What to produce
Check each line of the data for "Checkout" and select those that have it.

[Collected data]
----------
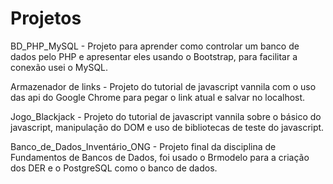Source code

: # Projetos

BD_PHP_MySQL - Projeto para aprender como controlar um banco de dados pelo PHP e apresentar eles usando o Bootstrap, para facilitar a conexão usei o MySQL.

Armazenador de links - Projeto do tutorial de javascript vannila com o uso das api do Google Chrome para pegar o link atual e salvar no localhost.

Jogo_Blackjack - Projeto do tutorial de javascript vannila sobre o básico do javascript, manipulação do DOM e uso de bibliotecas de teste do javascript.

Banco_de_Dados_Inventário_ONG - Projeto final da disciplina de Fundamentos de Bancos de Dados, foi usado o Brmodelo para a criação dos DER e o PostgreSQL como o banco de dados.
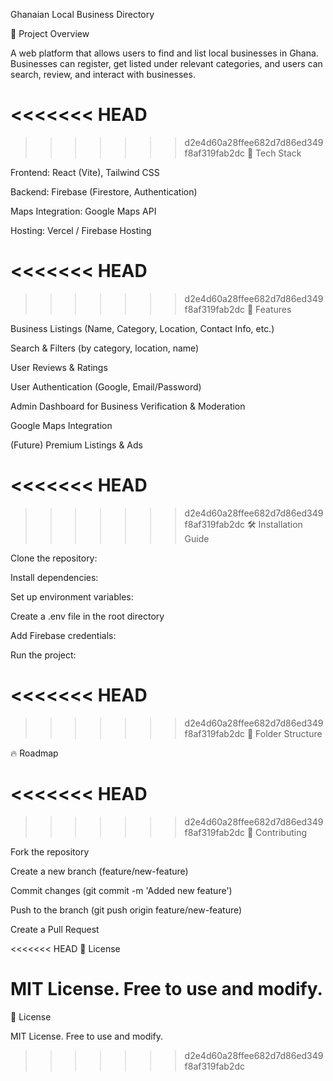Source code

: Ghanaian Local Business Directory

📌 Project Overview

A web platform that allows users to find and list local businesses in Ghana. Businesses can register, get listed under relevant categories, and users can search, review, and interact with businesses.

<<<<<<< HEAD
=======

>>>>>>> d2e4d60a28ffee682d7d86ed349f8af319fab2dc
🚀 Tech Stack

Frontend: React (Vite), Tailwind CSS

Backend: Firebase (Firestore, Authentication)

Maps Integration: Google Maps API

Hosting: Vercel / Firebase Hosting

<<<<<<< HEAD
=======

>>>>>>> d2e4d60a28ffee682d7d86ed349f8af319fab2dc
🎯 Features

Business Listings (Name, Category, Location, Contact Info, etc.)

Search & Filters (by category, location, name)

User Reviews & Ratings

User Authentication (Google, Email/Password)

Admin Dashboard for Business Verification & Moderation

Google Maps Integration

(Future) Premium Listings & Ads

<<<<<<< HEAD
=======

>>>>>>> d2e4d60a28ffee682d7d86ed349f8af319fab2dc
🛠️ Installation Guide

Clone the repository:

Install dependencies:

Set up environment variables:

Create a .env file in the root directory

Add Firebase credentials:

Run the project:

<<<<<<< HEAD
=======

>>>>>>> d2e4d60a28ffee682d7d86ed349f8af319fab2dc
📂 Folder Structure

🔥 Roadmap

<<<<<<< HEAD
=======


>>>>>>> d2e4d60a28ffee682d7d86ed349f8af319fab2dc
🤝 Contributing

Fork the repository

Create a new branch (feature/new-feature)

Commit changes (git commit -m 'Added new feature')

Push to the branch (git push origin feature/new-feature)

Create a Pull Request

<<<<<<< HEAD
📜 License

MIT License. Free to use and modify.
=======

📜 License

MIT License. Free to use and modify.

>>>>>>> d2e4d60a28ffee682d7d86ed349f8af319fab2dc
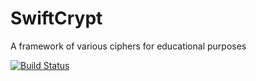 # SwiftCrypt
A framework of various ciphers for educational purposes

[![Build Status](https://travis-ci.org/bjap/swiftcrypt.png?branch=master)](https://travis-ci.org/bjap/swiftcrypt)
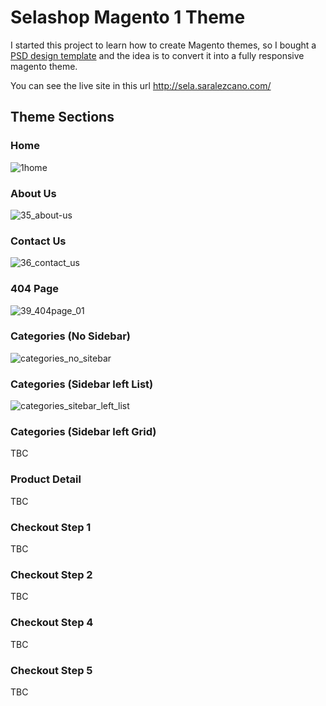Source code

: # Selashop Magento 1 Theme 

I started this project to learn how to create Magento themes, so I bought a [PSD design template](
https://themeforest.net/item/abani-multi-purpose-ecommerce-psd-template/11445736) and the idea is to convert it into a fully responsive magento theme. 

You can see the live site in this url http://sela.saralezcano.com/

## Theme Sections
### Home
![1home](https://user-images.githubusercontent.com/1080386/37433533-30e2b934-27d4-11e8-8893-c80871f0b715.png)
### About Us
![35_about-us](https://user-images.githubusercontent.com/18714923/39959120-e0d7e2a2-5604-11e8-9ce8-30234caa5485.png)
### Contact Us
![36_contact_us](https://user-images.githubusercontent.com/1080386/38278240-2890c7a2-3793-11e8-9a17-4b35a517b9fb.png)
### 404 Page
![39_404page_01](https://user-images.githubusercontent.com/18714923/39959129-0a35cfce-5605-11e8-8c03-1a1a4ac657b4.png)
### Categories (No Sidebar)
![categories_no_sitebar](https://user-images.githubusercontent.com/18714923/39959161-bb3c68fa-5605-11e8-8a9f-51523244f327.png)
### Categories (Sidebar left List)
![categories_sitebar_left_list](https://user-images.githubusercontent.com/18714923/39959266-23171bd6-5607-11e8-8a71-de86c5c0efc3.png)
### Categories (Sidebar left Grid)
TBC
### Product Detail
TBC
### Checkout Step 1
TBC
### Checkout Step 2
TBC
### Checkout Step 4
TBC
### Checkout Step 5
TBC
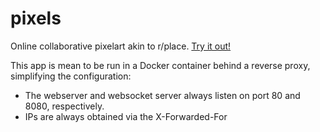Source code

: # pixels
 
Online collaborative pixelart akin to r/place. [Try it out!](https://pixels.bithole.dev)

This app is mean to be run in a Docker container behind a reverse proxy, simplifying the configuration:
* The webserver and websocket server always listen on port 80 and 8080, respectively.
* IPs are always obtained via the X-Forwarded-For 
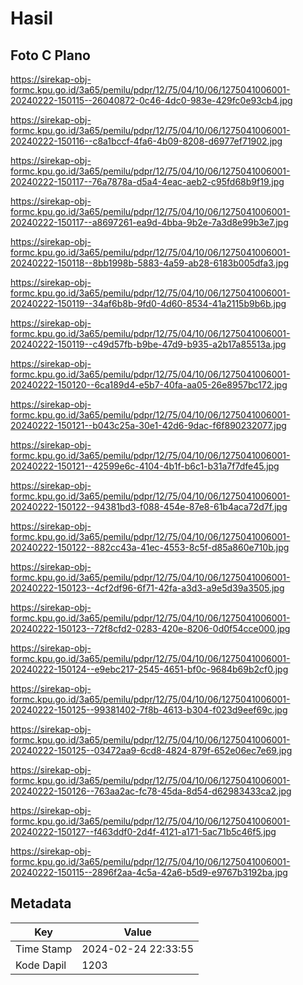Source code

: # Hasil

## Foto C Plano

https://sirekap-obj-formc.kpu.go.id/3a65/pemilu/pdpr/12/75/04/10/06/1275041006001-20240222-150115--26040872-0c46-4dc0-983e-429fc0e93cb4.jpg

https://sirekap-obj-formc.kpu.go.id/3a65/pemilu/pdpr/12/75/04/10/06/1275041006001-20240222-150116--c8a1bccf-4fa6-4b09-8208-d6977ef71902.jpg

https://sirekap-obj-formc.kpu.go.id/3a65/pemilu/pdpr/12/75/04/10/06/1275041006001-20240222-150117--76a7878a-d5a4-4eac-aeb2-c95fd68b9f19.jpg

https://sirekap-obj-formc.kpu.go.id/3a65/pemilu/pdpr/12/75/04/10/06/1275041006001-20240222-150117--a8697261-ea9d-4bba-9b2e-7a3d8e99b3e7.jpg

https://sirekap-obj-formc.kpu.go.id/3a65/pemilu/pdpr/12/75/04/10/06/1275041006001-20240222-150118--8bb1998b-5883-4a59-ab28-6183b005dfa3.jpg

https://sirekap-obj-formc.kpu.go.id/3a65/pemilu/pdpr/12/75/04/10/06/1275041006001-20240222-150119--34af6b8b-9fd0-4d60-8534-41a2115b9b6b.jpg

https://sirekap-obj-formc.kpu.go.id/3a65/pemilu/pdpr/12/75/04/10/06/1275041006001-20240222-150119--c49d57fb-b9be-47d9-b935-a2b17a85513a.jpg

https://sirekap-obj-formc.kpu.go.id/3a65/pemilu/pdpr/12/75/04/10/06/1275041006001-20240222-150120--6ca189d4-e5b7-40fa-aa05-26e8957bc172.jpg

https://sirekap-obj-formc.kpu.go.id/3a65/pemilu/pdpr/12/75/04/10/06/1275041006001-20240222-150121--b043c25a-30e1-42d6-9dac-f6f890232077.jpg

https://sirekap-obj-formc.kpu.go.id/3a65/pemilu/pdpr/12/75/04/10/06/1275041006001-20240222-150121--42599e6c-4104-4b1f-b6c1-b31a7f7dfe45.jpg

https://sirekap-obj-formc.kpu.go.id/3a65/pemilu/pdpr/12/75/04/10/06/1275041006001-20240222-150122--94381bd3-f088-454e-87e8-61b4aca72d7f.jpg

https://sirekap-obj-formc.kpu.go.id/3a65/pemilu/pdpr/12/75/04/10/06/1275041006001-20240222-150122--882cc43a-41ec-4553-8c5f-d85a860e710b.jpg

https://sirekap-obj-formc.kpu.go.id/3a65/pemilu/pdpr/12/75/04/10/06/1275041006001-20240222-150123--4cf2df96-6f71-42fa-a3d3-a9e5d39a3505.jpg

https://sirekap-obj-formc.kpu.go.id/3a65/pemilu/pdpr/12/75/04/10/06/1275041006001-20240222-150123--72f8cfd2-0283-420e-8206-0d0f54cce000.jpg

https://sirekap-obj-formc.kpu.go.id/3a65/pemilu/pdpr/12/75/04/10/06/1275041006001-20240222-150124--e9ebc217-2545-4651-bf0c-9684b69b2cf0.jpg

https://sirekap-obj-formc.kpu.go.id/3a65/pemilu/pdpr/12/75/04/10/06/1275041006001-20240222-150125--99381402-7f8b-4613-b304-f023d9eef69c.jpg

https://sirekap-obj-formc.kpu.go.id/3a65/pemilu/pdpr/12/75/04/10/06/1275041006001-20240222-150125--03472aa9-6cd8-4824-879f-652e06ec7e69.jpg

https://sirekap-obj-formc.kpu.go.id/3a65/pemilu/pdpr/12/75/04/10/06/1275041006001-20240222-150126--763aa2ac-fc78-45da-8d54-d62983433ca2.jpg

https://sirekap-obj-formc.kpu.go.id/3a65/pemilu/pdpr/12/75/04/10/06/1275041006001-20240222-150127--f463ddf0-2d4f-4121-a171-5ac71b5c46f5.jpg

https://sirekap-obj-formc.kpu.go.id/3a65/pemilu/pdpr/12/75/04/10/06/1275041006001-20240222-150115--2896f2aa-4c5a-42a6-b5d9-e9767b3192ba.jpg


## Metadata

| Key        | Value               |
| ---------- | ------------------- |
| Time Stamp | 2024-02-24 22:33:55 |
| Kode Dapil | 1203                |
----------
Answer space
### Checkout Step 1
### Checkout Step 2
### Checkout Step 4
### Checkout Step 5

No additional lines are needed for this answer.